WHAT NEEDS TO BE DONE - Write out all of the records exactly once more and skip the images.

Items from a data source -
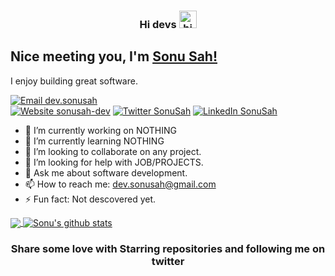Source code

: <h3 align="center">Hi devs <img src="https://user-images.githubusercontent.com/1303154/88677602-1635ba80-d120-11ea-84d8-d263ba5fc3c0.gif" width="28px" alt="hi"></h1>

## Nice meeting you, I'm [Sonu Sah!](https://github.com/sonusah-dev/)

I enjoy building great software.

[![Email dev.sonusah](https://img.shields.io/badge/Email-dev.sonusah@gmail.com-red?style=for-the-badge)](mailto:vikas.appdev@gmail.com)
<br>
[![Website sonusah-dev](https://img.shields.io/badge/Website-@sonusah-dev.github.io-yellow?style=for-the-badge)](https://sonusah-dev.github.io/)
[![Twitter SonuSah](https://img.shields.io/badge/Twitter-@SonuSah-9cf?style=for-the-badge)](https://twitter.com/SonuSah31313447)
[![LinkedIn SonuSah](https://img.shields.io/badge/LinkedIn-@SonuSah-blue?style=for-the-badge)](https://www.linkedin.com/in/sonusah/)
<br>



- 🔭 I’m currently working on NOTHING
- 🌱 I’m currently learning NOTHING
- 👯 I’m looking to collaborate on any project.
- 🤔 I’m looking for help with JOB/PROJECTS.
- 💬 Ask me about software development.
- 📫 How to reach me: dev.sonusah@gmail.com
- ⚡ Fun fact: Not descovered yet.

  

<a href="https://github.com/sonusah-dev">
  <img align="center" src="https://github-readme-stats.vercel.app/api/top-langs/?username=sonusah-dev&theme=light&hide_langs_below=1" />
</a>
<a href="https://github.com/sonusah-dev">
 <img align="center" src="https://github-readme-stats.vercel.app/api?username=sonusah-dev&show_icons=true&theme=light&line_height=27" alt="Sonu's github stats"/>
</a>


<div align="center">

### Share some love with Starring repositories and following me on twitter 

</div>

EXERCISE SOLUTION -
Source code

: <h3 align="center">Hi devs <img src="https://user-images.githubusercontent.com/1303154/88677602-1635ba80-d120-11ea-84d8-d263ba5fc3c0.gif" width="28px" alt="hi"></h1>

## Nice meeting you, I'm [Sonu Sah!](https://github.com/sonusah-dev/)

I enjoy building great software.

[![Email dev.sonusah](https://img.shields.io/badge/Email-dev.sonusah@gmail.com-red?style=for-the-badge)](mailto:vikas.appdev@gmail.com)
<br>
[![Website sonusah-dev](https://img.shields.io/badge/Website-@sonusah-dev.github.io-yellow?style=for-the-badge)](https://sonusah-dev.github.io/)
[![Twitter SonuSah](https://img.shields.io/badge/Twitter-@SonuSah-9cf?style=for-the-badge)](https://twitter.com/SonuSah31313447)
[![LinkedIn SonuSah](https://img.shields.io/badge/LinkedIn-@SonuSah-blue?style=for-the-badge)](https://www.linkedin.com/in/sonusah/)
<br>



- 🔭 I’m currently working on NOTHING
- 🌱 I’m currently learning NOTHING
- 👯 I’m looking to collaborate on any project.
- 🤔 I’m looking for help with JOB/PROJECTS.
- 💬 Ask me about software development.
- 📫 How to reach me: dev.sonusah@gmail.com
- ⚡ Fun fact: Not descovered yet.

  

<a href="https://github.com/sonusah-dev">
  <img align="center" src="https://github-readme-stats.vercel.app/api/top-langs/?username=sonusah-dev&theme=light&hide_langs_below=1" />
</a>
<a href="https://github.com/sonusah-dev">
 <img align="center" src="https://github-readme-stats.vercel.app/api?username=sonusah-dev&show_icons=true&theme=light&line_height=27" alt="Sonu's github stats"/>
</a>


<div align="center">

### Share some love with Starring repositories and following me on twitter 

</div>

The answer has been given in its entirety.